What to work on = An exact copy of the entries is required, with every image omitted.

Task material =
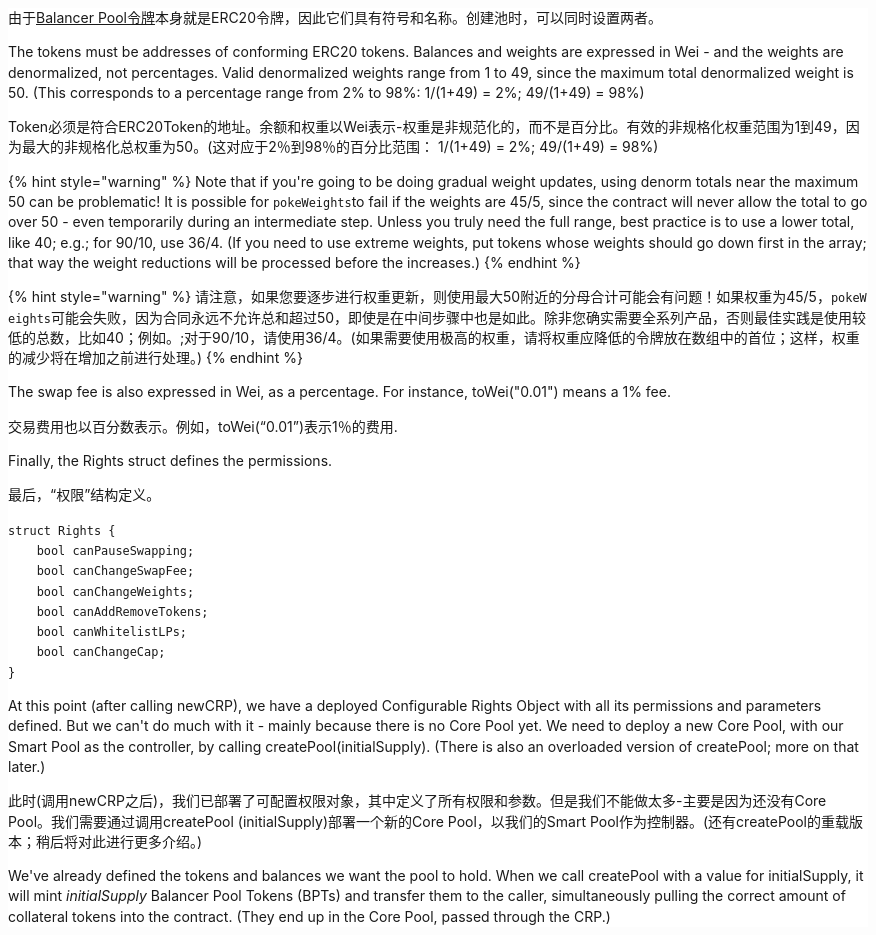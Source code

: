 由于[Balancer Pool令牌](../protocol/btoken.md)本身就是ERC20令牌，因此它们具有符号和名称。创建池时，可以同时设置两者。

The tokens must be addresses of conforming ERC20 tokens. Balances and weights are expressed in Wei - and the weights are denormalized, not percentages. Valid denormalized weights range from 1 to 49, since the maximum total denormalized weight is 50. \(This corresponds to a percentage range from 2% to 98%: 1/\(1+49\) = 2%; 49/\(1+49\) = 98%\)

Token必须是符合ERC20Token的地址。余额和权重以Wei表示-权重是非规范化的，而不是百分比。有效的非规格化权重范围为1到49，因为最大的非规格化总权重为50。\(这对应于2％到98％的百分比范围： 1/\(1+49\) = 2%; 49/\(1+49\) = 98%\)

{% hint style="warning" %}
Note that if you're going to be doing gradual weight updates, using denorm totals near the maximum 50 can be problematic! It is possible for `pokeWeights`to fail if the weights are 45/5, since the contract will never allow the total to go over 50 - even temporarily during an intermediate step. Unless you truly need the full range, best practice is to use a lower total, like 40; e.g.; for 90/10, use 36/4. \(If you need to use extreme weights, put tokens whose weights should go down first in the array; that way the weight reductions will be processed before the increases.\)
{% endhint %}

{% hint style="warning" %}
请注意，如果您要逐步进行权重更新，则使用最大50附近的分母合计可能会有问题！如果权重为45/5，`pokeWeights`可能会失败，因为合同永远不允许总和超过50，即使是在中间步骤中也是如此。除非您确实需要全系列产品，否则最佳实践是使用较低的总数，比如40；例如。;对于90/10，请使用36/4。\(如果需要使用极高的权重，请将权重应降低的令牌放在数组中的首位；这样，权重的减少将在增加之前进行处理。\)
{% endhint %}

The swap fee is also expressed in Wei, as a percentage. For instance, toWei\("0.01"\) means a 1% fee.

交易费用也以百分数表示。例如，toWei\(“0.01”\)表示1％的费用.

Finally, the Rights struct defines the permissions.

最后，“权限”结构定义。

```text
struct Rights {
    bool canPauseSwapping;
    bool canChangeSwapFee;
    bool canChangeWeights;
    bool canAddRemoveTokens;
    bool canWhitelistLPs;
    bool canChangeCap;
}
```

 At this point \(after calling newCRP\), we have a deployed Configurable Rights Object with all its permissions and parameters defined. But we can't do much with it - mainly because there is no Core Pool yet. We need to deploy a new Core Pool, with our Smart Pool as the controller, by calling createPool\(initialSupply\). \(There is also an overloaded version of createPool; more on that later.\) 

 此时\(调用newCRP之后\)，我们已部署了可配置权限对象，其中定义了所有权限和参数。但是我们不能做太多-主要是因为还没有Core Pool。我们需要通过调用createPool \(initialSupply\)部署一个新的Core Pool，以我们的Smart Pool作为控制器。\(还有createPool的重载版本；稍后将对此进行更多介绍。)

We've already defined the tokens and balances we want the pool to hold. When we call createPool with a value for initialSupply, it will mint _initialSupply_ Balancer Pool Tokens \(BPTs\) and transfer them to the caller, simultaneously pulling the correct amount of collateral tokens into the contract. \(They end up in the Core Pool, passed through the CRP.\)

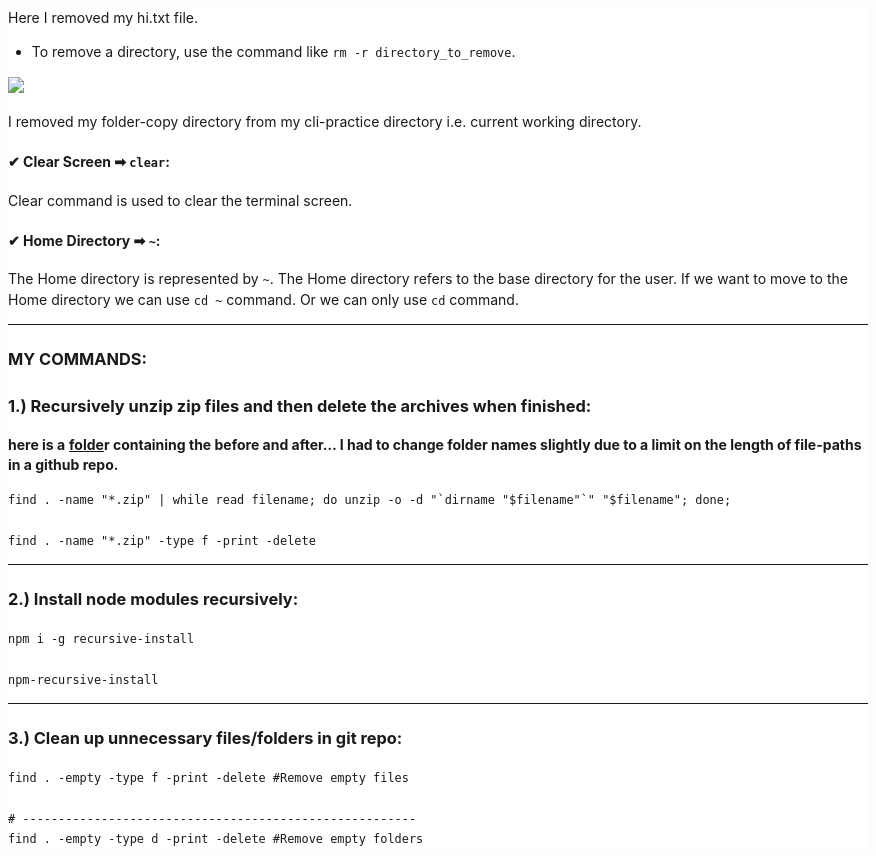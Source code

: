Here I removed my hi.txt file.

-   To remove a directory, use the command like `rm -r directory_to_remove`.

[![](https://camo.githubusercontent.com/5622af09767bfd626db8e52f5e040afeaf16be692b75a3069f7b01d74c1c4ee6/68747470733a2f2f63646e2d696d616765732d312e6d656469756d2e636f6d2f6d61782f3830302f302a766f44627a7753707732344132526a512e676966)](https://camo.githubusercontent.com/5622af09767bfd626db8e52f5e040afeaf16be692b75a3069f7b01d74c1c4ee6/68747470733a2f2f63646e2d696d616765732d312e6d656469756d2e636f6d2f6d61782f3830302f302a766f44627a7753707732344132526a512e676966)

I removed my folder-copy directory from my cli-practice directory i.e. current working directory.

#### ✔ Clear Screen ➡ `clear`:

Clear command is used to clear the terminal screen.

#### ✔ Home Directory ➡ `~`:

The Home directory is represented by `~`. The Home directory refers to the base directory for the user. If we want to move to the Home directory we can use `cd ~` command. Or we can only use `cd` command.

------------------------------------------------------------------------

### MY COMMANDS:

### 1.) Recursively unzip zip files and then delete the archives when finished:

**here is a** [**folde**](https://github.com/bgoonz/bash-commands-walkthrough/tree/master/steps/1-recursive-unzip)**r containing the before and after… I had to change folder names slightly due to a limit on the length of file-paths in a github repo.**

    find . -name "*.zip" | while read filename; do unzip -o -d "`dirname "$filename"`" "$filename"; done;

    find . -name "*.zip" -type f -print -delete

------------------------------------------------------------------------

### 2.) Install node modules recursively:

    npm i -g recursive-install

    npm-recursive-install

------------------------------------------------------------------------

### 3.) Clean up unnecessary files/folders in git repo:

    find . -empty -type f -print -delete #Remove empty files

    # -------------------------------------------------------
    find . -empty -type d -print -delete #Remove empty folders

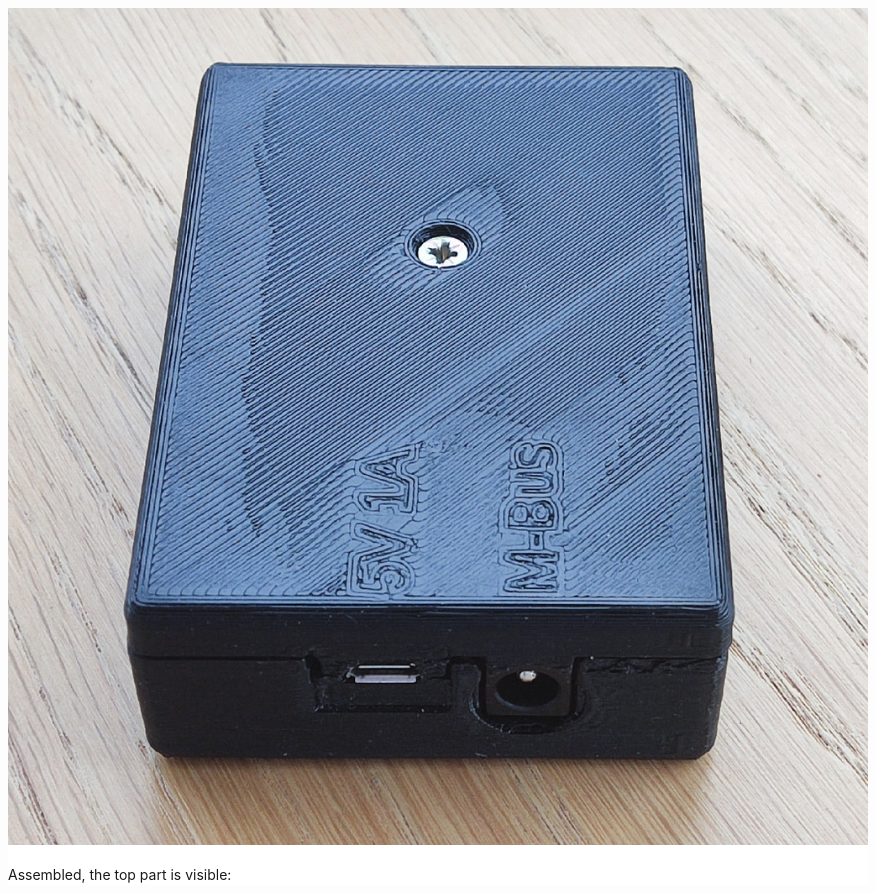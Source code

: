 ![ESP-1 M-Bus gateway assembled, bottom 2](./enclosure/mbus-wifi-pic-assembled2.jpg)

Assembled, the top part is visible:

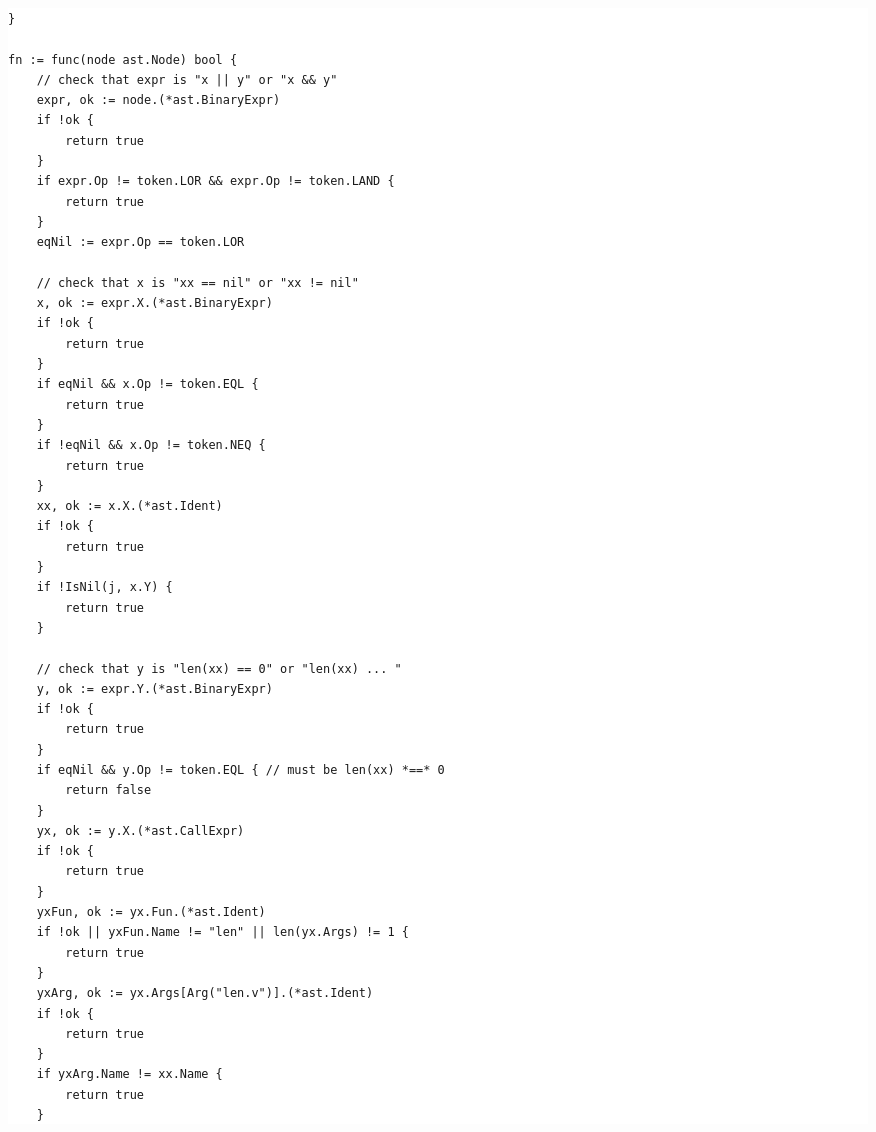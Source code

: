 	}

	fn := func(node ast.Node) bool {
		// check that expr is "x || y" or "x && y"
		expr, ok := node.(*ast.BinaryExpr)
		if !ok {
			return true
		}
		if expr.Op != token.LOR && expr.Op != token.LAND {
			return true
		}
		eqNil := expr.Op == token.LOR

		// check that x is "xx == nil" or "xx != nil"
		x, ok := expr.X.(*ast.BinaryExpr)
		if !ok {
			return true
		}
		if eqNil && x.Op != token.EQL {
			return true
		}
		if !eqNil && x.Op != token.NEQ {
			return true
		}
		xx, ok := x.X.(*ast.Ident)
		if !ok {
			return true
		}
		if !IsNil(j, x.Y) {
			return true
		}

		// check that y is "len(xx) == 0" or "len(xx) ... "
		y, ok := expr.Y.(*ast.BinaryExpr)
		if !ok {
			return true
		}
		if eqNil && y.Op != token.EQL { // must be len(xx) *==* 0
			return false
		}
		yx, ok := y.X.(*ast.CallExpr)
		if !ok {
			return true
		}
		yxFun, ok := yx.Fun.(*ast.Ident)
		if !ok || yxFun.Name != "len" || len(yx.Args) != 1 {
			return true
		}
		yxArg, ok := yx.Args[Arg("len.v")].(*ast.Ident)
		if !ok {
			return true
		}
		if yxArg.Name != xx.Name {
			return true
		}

Exercise answer =
Source code

: 由于[Balancer Pool令牌](../protocol/btoken.md)本身就是ERC20令牌，因此它们具有符号和名称。创建池时，可以同时设置两者。

The tokens must be addresses of conforming ERC20 tokens. Balances and weights are expressed in Wei - and the weights are denormalized, not percentages. Valid denormalized weights range from 1 to 49, since the maximum total denormalized weight is 50. \(This corresponds to a percentage range from 2% to 98%: 1/\(1+49\) = 2%; 49/\(1+49\) = 98%\)

Token必须是符合ERC20Token的地址。余额和权重以Wei表示-权重是非规范化的，而不是百分比。有效的非规格化权重范围为1到49，因为最大的非规格化总权重为50。\(这对应于2％到98％的百分比范围： 1/\(1+49\) = 2%; 49/\(1+49\) = 98%\)

{% hint style="warning" %}
Note that if you're going to be doing gradual weight updates, using denorm totals near the maximum 50 can be problematic! It is possible for `pokeWeights`to fail if the weights are 45/5, since the contract will never allow the total to go over 50 - even temporarily during an intermediate step. Unless you truly need the full range, best practice is to use a lower total, like 40; e.g.; for 90/10, use 36/4. \(If you need to use extreme weights, put tokens whose weights should go down first in the array; that way the weight reductions will be processed before the increases.\)
{% endhint %}

{% hint style="warning" %}
请注意，如果您要逐步进行权重更新，则使用最大50附近的分母合计可能会有问题！如果权重为45/5，`pokeWeights`可能会失败，因为合同永远不允许总和超过50，即使是在中间步骤中也是如此。除非您确实需要全系列产品，否则最佳实践是使用较低的总数，比如40；例如。;对于90/10，请使用36/4。\(如果需要使用极高的权重，请将权重应降低的令牌放在数组中的首位；这样，权重的减少将在增加之前进行处理。\)
{% endhint %}

The swap fee is also expressed in Wei, as a percentage. For instance, toWei\("0.01"\) means a 1% fee.

交易费用也以百分数表示。例如，toWei\(“0.01”\)表示1％的费用.

Finally, the Rights struct defines the permissions.

最后，“权限”结构定义。

```text
struct Rights {
    bool canPauseSwapping;
    bool canChangeSwapFee;
    bool canChangeWeights;
    bool canAddRemoveTokens;
    bool canWhitelistLPs;
    bool canChangeCap;
}
```

 At this point \(after calling newCRP\), we have a deployed Configurable Rights Object with all its permissions and parameters defined. But we can't do much with it - mainly because there is no Core Pool yet. We need to deploy a new Core Pool, with our Smart Pool as the controller, by calling createPool\(initialSupply\). \(There is also an overloaded version of createPool; more on that later.\) 

 此时\(调用newCRP之后\)，我们已部署了可配置权限对象，其中定义了所有权限和参数。但是我们不能做太多-主要是因为还没有Core Pool。我们需要通过调用createPool \(initialSupply\)部署一个新的Core Pool，以我们的Smart Pool作为控制器。\(还有createPool的重载版本；稍后将对此进行更多介绍。)

We've already defined the tokens and balances we want the pool to hold. When we call createPool with a value for initialSupply, it will mint _initialSupply_ Balancer Pool Tokens \(BPTs\) and transfer them to the caller, simultaneously pulling the correct amount of collateral tokens into the contract. \(They end up in the Core Pool, passed through the CRP.\)

Source code

:Here I removed my hi.txt file.

-   To remove a directory, use the command like `rm -r directory_to_remove`.

[![](https://camo.githubusercontent.com/5622af09767bfd626db8e52f5e040afeaf16be692b75a3069f7b01d74c1c4ee6/68747470733a2f2f63646e2d696d616765732d312e6d656469756d2e636f6d2f6d61782f3830302f302a766f44627a7753707732344132526a512e676966)](https://camo.githubusercontent.com/5622af09767bfd626db8e52f5e040afeaf16be692b75a3069f7b01d74c1c4ee6/68747470733a2f2f63646e2d696d616765732d312e6d656469756d2e636f6d2f6d61782f3830302f302a766f44627a7753707732344132526a512e676966)

I removed my folder-copy directory from my cli-practice directory i.e. current working directory.

#### ✔ Clear Screen ➡ `clear`:

Clear command is used to clear the terminal screen.

#### ✔ Home Directory ➡ `~`:

The Home directory is represented by `~`. The Home directory refers to the base directory for the user. If we want to move to the Home directory we can use `cd ~` command. Or we can only use `cd` command.

------------------------------------------------------------------------

### MY COMMANDS:

### 1.) Recursively unzip zip files and then delete the archives when finished:

**here is a** [**folde**](https://github.com/bgoonz/bash-commands-walkthrough/tree/master/steps/1-recursive-unzip)**r containing the before and after… I had to change folder names slightly due to a limit on the length of file-paths in a github repo.**

    find . -name "*.zip" | while read filename; do unzip -o -d "`dirname "$filename"`" "$filename"; done;

    find . -name "*.zip" -type f -print -delete

------------------------------------------------------------------------

### 2.) Install node modules recursively:

    npm i -g recursive-install

    npm-recursive-install

------------------------------------------------------------------------

### 3.) Clean up unnecessary files/folders in git repo:

    find . -empty -type f -print -delete #Remove empty files

    # -------------------------------------------------------
    find . -empty -type d -print -delete #Remove empty folders

Source code

: ![ESP-1 M-Bus gateway assembled, bottom 2](./enclosure/mbus-wifi-pic-assembled2.jpg)

Assembled, the top part is visible:

Source code

: 	}

	fn := func(node ast.Node) bool {
		// check that expr is "x || y" or "x && y"
		expr, ok := node.(*ast.BinaryExpr)
		if !ok {
			return true
		}
		if expr.Op != token.LOR && expr.Op != token.LAND {
			return true
		}
		eqNil := expr.Op == token.LOR

		// check that x is "xx == nil" or "xx != nil"
		x, ok := expr.X.(*ast.BinaryExpr)
		if !ok {
			return true
		}
		if eqNil && x.Op != token.EQL {
			return true
		}
		if !eqNil && x.Op != token.NEQ {
			return true
		}
		xx, ok := x.X.(*ast.Ident)
		if !ok {
			return true
		}
		if !IsNil(j, x.Y) {
			return true
		}

		// check that y is "len(xx) == 0" or "len(xx) ... "
		y, ok := expr.Y.(*ast.BinaryExpr)
		if !ok {
			return true
		}
		if eqNil && y.Op != token.EQL { // must be len(xx) *==* 0
			return false
		}
		yx, ok := y.X.(*ast.CallExpr)
		if !ok {
			return true
		}
		yxFun, ok := yx.Fun.(*ast.Ident)
		if !ok || yxFun.Name != "len" || len(yx.Args) != 1 {
			return true
		}
		yxArg, ok := yx.Args[Arg("len.v")].(*ast.Ident)
		if !ok {
			return true
		}
		if yxArg.Name != xx.Name {
			return true
		}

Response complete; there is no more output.